-- Data records --
[Start of Attachment]
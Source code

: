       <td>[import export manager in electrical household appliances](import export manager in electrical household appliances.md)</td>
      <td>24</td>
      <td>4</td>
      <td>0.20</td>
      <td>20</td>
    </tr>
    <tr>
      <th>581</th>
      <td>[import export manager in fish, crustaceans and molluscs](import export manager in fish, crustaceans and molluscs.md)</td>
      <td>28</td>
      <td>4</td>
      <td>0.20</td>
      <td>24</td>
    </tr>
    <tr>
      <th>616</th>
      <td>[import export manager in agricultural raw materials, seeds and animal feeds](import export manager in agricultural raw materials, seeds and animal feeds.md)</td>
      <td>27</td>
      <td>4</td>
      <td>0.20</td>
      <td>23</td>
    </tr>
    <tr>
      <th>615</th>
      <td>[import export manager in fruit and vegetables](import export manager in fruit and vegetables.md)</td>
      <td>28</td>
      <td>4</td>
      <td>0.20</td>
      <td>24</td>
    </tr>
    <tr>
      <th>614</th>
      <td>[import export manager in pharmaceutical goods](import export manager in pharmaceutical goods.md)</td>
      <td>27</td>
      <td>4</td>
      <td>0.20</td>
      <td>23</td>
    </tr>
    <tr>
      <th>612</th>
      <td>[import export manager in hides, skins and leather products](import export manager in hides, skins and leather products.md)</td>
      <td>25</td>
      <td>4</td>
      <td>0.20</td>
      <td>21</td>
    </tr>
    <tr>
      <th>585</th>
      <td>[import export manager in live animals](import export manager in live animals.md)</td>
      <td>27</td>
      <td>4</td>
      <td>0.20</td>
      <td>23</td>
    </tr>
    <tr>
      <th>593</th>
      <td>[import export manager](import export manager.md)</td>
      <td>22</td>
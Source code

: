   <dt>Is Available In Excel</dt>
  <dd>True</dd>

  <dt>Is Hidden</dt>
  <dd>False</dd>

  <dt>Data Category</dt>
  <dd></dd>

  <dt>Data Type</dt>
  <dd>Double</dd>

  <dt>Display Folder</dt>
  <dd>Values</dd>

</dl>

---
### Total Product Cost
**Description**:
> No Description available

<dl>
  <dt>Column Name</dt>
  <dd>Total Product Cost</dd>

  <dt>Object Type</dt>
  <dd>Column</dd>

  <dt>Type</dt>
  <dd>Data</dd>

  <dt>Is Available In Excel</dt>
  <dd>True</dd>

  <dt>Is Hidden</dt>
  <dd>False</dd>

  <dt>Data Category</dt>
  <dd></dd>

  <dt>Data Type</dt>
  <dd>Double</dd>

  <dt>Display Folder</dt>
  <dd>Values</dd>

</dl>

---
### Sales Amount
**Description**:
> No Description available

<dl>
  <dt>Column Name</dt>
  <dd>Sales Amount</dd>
[End of Attachment]
-- Exercise prompt --
All of the lines above must be returned exactly.

-- Answer below --
Source code

:       <td>[import export manager in electrical household appliances](import export manager in electrical household appliances.md)</td>
      <td>24</td>
      <td>4</td>
      <td>0.20</td>
      <td>20</td>
    </tr>
    <tr>
      <th>581</th>
      <td>[import export manager in fish, crustaceans and molluscs](import export manager in fish, crustaceans and molluscs.md)</td>
      <td>28</td>
      <td>4</td>
      <td>0.20</td>
      <td>24</td>
    </tr>
    <tr>
      <th>616</th>
      <td>[import export manager in agricultural raw materials, seeds and animal feeds](import export manager in agricultural raw materials, seeds and animal feeds.md)</td>
      <td>27</td>
      <td>4</td>
      <td>0.20</td>
      <td>23</td>
    </tr>
    <tr>
      <th>615</th>
      <td>[import export manager in fruit and vegetables](import export manager in fruit and vegetables.md)</td>
      <td>28</td>
      <td>4</td>
      <td>0.20</td>
      <td>24</td>
    </tr>
    <tr>
      <th>614</th>
      <td>[import export manager in pharmaceutical goods](import export manager in pharmaceutical goods.md)</td>
      <td>27</td>
      <td>4</td>
      <td>0.20</td>
      <td>23</td>
    </tr>
    <tr>
      <th>612</th>
      <td>[import export manager in hides, skins and leather products](import export manager in hides, skins and leather products.md)</td>
      <td>25</td>
      <td>4</td>
      <td>0.20</td>
      <td>21</td>
    </tr>
    <tr>
      <th>585</th>
      <td>[import export manager in live animals](import export manager in live animals.md)</td>
      <td>27</td>
      <td>4</td>
      <td>0.20</td>
      <td>23</td>
    </tr>
    <tr>
      <th>593</th>
      <td>[import export manager](import export manager.md)</td>
      <td>22</td>
Source code

:   <dt>Is Available In Excel</dt>
  <dd>True</dd>

  <dt>Is Hidden</dt>
  <dd>False</dd>

  <dt>Data Category</dt>
  <dd></dd>

  <dt>Data Type</dt>
  <dd>Double</dd>

  <dt>Display Folder</dt>
  <dd>Values</dd>

</dl>

---
### Total Product Cost
**Description**:
> No Description available

<dl>
  <dt>Column Name</dt>
  <dd>Total Product Cost</dd>

  <dt>Object Type</dt>
  <dd>Column</dd>

  <dt>Type</dt>
  <dd>Data</dd>

  <dt>Is Available In Excel</dt>
  <dd>True</dd>

  <dt>Is Hidden</dt>
  <dd>False</dd>

  <dt>Data Category</dt>
  <dd></dd>

  <dt>Data Type</dt>
  <dd>Double</dd>

  <dt>Display Folder</dt>
  <dd>Values</dd>

</dl>

---
### Sales Amount
**Description**:
> No Description available

<dl>
  <dt>Column Name</dt>
  <dd>Sales Amount</dd>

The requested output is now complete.